Akarasa – Selamat
datang kerabat akarasa. Miris. Itulah ungkapan yang pas bagi kita yang sedang
menjalani hidup di jaman sekarang ini. Memangnya miris kenapa? Barangkali ini
pertanyaan dari sampeyan.
Begini, kalau kita
sedikit jeli dan ngraito (merenungkan) baik dari kehidupan kita sendiri maupun
yang terjadi disekitar kita, dapat dikatakan saat ini kita telah mengalami satu
masa yang disebut jaman edan. Satu jaman dimana kalau tidak ngedan ora keduman.

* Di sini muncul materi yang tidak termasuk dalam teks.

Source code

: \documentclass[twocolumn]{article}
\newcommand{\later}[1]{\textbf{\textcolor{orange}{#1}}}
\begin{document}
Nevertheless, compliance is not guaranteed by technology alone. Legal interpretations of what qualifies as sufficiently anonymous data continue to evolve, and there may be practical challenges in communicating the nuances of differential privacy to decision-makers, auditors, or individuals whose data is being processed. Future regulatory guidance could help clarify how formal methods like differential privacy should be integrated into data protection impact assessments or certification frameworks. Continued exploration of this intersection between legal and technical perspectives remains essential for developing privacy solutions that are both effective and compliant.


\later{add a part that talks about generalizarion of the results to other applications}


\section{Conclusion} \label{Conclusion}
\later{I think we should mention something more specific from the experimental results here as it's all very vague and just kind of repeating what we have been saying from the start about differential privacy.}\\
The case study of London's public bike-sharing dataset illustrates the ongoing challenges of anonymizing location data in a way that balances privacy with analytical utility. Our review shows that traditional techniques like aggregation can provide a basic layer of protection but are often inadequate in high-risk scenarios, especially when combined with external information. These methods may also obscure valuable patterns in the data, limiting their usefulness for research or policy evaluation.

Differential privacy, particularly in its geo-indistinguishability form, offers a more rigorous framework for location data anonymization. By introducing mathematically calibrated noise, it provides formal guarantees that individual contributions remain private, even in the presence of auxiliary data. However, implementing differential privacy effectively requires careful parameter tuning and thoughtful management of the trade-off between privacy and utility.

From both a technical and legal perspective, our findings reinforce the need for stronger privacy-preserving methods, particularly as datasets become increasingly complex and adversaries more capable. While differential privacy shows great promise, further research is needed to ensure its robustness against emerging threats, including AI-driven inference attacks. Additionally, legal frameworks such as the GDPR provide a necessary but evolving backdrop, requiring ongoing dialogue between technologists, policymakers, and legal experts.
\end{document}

Benar demikian? Mungkin. Namun bagi sebagian orang akan menjawab iya.
Ya, jaman edan, jaman
dimana situasi mejadi tidak menentu. Segalanya penuh dengan kecemasan dan
ketidakpastian. Tidak hanya sampai di sini, bahkan cuaca pun ikut ngedan. Jika dulu
petungnya jelas antara mangsa rendeng (hujan) dan paceklik (kemarau), kini
tidak bisa ditentukan lagi. Semuanya menjadi berubah-rubah, tidak menentu.
Jaman edan, jaman
dimana orang yang pandai yang sekolahnya tingi-tinggi hingga mentok belum tentu
sukses. Jaman dimana orang bodoh belum tentu sengsara hidupnya. Jaman dimana
orang sukses adalah orang yang cerdik dan licik, sedangkan orang jujur dan
berintegrasi tinggi meski pekerja keras hidupnya malah sengsara. Inilah faktanya
yang terjadi di jaman ini.
Jujur ajur, ala mulya. Inilah
ungkapan yang pas untuk menggambarkan jaman edan ini. Selain miris tentu saja. Ya,
ungkapan Jawa ini sepertinya pas banget, bahwa orang yang jujur malah bisa jadi
hancur karena ditinggalkan orang-orang sekitarnya dan sebaliknya orang ala
(tidak baik moralnya) malah kehidupannya bisa jadi baik, karena berani berbuat
dengan menghalalkan segala cara.
Di jaman edan seperti
ini, korupsi sudah dimaklumi sedemikian rupa. Saking edannya, KTP pun dimakan. Besi
di makan, aspal dipakai lalapan. Ya, kita mengalami yang namanya moral hanya
jargon semata. Tak lebih dari itu, sudah tidak dipentingkan lagi. Kita sudah
tak akan menemukan yang namanya persahabatan dan perkawanan yang abadi, yang
ada semua serba kepentingan. Kawan bisa menjadi lawan, dan yang tadinya lawan
bisa menjadi kawan asalkan menguntungkan. Syahwat dibiarkan tanpa kendali.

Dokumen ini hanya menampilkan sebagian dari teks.